= Walkwalkwalk =

British Artist Collective

Walkwalkwalk (2005–2010) is a British artist collective consisting of Gail Burton, Serena Korda and Clare Qualmann. Based in London, their work focused on routine walks in the Bethnal Green neighborhood of East London, as well as overlooked and forgotten spaces. Through their work they looked to create a new "'archaeology of the familiar and the forgotten' in London's East End".^{:50} Scholars have discussed walkwalkwalk's works in a variety of contexts, including psychogeography, walking as an artistic medium, Live Art, and criminology.

== Formation and practice ==
walkwalkwalk was formed in 2005, when Burton, Korda and Qualmann were "looking for a way to create artistic work that didn't require a budget or institutional affiliation."^{:50} walkwalkwalk work across a variety of media, but all of their works are "linked through the practice of walking and the invitation to go on a walk".^{:53} This includes group walks, walking instructions, flyposting, maps, and films. As Mike Collier describes it, 'walkwalkwalk drift through the streets of Bethnal Green collecting stories and objects, creating a narrative of place.'^{:88} In particular, they are known for their series of Nightwalks (2005-2010),^{:14} which took groups on nighttime walks to "selected spots . . . that do not really have any reason to exist",^{:55} and their walk between fish and chip shops in London.
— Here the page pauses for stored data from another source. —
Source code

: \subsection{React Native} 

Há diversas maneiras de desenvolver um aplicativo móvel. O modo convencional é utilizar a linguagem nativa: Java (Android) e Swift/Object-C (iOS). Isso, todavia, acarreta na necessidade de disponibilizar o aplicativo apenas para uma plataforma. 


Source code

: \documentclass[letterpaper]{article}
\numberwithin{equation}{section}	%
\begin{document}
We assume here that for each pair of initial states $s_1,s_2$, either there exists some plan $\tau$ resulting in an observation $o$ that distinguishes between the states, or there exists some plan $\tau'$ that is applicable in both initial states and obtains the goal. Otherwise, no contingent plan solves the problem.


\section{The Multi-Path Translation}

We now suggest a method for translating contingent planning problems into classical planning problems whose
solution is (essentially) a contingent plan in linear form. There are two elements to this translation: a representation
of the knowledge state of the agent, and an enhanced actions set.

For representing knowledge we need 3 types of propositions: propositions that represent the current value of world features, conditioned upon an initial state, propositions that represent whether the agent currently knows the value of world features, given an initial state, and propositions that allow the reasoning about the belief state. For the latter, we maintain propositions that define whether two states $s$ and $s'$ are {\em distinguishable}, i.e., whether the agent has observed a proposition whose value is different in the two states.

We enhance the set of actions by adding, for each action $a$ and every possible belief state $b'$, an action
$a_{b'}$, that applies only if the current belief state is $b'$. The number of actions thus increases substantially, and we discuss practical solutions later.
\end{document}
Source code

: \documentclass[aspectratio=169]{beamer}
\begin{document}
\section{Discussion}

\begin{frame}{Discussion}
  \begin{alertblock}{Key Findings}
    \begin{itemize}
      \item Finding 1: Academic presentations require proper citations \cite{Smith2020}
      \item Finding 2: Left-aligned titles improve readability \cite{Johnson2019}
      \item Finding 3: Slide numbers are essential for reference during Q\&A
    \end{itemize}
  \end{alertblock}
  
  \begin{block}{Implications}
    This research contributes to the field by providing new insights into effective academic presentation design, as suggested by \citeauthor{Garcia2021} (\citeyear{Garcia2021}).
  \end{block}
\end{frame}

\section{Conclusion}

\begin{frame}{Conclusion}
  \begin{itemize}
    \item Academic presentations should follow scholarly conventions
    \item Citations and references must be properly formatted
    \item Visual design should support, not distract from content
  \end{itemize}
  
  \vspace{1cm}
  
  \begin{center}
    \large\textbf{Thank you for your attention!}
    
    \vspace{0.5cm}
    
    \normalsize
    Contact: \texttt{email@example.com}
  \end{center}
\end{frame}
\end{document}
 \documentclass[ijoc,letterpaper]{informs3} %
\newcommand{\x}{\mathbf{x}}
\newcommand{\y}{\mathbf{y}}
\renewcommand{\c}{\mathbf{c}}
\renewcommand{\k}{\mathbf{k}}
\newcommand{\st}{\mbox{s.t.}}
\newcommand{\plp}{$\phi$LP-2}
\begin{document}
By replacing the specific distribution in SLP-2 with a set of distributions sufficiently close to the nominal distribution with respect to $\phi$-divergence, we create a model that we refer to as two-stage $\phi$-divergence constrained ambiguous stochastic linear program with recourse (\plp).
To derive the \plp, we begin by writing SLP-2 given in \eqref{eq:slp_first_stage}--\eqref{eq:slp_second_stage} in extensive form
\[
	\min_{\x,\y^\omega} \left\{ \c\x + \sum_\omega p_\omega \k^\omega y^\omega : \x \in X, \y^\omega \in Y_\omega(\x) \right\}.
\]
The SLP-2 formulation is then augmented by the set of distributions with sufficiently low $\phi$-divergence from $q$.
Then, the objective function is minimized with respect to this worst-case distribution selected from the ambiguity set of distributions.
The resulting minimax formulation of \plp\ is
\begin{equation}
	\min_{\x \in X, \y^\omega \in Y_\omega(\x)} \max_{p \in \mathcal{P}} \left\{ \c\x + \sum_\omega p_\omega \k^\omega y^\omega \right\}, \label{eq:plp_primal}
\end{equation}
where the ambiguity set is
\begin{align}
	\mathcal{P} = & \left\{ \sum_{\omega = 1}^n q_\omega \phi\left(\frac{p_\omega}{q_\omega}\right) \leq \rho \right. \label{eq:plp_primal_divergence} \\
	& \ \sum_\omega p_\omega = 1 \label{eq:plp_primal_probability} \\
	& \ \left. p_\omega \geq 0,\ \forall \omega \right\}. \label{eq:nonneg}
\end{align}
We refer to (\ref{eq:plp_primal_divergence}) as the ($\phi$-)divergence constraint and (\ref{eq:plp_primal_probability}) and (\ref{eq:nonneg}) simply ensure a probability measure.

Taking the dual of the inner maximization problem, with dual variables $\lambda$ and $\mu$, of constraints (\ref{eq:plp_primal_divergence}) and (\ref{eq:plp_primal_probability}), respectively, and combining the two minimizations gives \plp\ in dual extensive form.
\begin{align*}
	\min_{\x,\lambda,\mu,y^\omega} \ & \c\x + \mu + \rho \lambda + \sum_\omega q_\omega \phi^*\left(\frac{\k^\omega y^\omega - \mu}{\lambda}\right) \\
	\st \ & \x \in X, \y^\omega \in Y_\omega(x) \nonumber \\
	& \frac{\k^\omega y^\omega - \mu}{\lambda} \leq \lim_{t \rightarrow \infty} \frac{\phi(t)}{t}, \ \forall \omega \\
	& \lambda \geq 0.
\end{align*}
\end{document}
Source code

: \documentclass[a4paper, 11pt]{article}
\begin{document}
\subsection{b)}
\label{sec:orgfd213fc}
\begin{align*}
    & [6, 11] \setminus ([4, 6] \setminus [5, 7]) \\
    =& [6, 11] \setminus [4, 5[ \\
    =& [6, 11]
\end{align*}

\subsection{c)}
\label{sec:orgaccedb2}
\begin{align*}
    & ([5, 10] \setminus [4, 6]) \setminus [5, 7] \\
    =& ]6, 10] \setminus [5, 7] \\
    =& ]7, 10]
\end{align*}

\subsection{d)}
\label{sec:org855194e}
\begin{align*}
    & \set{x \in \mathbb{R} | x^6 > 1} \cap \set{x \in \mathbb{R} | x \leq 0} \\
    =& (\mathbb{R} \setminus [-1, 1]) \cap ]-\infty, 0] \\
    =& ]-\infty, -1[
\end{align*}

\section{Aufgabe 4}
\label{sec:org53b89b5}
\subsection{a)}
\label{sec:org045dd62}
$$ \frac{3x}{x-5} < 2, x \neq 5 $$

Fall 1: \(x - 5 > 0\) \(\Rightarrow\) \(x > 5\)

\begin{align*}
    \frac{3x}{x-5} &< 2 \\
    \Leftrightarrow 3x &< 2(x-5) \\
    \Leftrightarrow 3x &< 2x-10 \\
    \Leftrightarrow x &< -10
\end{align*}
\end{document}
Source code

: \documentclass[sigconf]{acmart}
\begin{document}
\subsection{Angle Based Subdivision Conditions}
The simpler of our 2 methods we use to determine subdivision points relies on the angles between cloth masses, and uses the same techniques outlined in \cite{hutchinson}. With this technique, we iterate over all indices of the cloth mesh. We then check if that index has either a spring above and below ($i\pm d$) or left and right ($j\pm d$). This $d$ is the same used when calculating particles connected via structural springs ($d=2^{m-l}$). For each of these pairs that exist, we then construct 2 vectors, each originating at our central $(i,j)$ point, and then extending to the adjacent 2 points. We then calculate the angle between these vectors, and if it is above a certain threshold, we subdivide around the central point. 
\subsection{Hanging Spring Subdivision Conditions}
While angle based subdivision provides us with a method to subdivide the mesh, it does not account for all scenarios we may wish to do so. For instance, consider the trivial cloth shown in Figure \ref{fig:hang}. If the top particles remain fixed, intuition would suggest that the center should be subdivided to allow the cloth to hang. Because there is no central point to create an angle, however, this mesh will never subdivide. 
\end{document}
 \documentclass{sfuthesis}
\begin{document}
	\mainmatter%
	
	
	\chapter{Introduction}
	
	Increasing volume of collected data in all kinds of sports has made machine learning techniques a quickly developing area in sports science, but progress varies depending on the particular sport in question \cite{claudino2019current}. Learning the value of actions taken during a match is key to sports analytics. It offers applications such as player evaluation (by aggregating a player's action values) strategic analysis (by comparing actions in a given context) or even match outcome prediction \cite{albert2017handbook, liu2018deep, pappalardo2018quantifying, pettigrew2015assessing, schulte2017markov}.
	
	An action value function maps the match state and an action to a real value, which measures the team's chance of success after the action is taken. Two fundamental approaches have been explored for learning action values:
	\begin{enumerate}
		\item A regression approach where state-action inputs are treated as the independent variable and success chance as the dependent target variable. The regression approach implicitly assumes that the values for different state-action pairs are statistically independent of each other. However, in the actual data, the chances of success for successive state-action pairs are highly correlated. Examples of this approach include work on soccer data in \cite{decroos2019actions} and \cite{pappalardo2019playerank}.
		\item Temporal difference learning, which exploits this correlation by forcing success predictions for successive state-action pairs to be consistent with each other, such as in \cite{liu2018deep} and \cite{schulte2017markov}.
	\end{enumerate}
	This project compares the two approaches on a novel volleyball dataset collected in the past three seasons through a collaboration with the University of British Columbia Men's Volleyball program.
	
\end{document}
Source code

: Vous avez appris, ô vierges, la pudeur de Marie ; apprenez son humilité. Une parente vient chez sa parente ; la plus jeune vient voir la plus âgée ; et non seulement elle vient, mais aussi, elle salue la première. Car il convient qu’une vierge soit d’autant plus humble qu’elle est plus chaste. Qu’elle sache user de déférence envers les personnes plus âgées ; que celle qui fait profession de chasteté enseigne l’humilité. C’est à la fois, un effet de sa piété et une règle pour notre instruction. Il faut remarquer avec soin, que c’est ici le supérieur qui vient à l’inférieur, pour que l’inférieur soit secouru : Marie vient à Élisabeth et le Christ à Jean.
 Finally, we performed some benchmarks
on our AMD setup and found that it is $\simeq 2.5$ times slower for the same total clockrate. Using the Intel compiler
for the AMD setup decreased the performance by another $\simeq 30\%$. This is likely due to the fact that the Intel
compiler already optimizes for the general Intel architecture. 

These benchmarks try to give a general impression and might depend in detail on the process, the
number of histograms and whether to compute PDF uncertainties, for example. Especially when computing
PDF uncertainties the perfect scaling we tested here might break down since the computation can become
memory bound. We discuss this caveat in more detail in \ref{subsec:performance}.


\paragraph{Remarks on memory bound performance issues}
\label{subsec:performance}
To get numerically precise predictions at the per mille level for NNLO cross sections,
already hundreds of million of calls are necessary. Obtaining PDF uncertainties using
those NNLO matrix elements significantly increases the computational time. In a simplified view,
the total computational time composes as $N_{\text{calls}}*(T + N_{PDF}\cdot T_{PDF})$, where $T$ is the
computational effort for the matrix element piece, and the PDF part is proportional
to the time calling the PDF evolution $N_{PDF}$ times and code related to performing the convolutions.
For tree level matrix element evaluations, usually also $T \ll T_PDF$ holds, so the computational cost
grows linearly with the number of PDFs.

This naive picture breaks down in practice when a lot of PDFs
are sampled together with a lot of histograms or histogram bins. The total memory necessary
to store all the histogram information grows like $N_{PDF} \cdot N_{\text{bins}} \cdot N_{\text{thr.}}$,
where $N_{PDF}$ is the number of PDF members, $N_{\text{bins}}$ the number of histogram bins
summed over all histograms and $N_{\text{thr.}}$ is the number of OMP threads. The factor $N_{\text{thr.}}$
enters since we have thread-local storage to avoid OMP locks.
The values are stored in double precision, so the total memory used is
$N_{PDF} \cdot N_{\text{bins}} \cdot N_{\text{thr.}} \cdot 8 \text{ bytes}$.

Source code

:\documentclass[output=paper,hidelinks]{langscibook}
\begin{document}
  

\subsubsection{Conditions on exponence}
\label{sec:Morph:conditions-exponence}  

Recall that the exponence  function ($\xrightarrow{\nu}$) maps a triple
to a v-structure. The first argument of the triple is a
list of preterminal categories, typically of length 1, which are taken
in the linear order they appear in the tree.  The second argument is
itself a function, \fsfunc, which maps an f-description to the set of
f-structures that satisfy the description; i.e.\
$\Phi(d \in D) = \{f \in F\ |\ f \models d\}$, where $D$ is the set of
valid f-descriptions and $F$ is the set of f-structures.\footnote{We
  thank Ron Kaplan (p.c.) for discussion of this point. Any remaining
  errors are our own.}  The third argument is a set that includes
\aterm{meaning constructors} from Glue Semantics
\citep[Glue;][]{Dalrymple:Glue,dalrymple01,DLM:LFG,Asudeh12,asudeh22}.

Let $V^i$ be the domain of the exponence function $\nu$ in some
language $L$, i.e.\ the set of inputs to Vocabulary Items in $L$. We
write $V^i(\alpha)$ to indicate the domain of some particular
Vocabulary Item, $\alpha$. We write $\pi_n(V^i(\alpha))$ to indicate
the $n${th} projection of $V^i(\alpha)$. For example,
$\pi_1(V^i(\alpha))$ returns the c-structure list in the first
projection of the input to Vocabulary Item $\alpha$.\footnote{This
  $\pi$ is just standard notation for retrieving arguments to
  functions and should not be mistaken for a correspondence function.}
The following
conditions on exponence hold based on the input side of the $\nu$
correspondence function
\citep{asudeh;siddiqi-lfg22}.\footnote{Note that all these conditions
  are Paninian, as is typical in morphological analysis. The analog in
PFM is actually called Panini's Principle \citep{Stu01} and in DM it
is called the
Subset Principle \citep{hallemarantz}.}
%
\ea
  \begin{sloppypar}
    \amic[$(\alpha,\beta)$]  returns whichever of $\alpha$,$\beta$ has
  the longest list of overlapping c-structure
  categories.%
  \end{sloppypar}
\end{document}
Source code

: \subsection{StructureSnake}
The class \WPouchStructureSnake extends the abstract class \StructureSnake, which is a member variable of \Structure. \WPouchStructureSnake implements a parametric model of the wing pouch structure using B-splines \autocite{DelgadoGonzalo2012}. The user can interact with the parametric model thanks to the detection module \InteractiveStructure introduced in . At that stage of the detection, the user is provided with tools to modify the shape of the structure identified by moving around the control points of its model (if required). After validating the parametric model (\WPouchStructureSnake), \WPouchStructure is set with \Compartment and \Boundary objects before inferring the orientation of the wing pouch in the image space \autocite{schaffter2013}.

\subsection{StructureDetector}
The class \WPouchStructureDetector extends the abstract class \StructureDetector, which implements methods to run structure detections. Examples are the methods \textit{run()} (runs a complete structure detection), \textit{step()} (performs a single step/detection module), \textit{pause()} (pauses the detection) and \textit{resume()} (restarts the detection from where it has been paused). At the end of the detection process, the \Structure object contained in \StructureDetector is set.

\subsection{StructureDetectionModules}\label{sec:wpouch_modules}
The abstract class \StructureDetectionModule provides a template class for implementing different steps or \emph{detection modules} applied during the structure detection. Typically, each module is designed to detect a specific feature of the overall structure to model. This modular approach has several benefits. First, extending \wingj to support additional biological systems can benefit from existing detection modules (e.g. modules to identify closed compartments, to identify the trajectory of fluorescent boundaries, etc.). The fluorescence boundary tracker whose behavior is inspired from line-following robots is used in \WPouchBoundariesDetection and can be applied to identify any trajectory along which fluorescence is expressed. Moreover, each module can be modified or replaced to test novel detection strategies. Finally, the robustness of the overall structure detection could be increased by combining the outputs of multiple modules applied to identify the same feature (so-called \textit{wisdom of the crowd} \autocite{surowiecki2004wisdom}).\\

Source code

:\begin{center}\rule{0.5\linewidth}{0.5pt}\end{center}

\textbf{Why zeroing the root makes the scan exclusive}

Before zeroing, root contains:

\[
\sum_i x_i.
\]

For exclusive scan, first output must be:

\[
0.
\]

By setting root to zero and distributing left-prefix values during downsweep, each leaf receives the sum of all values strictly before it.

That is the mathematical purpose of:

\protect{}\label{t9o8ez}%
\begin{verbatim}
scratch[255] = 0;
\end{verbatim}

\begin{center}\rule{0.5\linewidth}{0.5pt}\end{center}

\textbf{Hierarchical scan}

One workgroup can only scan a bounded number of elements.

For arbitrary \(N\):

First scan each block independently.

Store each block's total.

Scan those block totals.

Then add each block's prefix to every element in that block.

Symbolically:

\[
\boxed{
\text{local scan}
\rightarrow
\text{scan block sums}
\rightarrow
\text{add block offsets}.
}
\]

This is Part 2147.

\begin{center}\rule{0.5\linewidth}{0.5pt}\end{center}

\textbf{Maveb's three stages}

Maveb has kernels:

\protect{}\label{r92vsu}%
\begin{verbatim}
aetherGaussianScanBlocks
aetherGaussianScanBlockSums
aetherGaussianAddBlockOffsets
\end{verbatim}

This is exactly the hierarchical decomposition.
Their work is closely linked with the Situationist concept of psychogeography, and particularly the practices of détournement and dérive. Scholars, however, have pointed out how it subverts many of psychogeography's common tropes. Deirdre Heddon and Cathy Turner refer to their work as "a sort of anti-dérive", noting that walkwalkwalk "consciously détourn Debord’s expression of outrage [over the limited triangle of movement most people inhabit] by specifically mapping their own daily routes to define a triangle: ‘rather than diverging from it we decided we would explore relationships within it'". Likewise, Blake Morris contrasts their "resolutely local explorations" with the type of epic walks "typified by literary psychogeographer Iain Sinclar's [ . . . ] exploration of the M25 motorway".^{:51}

Scholars have highlighted how their work centers the experiences of women, who are often excluded from histories of and discussions around walking. As Morris notes, walkwalkwalk's works "gave precedence to . . . the experience of women walking through the city".^{:51} Likewise, Lizzie Seal and Maggie O'Niell use it as an example of how artistic walking practices could be applied to sociological and criminological research and practices, identifying their work as an "urban and micropolitical transgression challenging and resisting gendered norms".^{:14}

== Selected exhibitions ==
- Chip Shop Tour of E8 (2007), E8- The Heart of Hackney, Transition Gallery, London
- Nightwalks (2008), Stories from the Exeter Archive
- walk walk walk: stories from the Bethnal Green archive (2010), a permanent installation in the Bethnal Green Old Town Hall.
- walk walk walk (2013), Walk On: 40 Years of Walking, Pitshangar Manor Gallery, Northern Gallery of Contemporary Art, mac Birmingham, Plymouth City Museum and Gallery

== Selected publications ==
- Gail Burton, Serena Korda, and Clare Qualmann (2009) Walkwalkwalk: Stories from the Exeter Archive. London: Site Projects.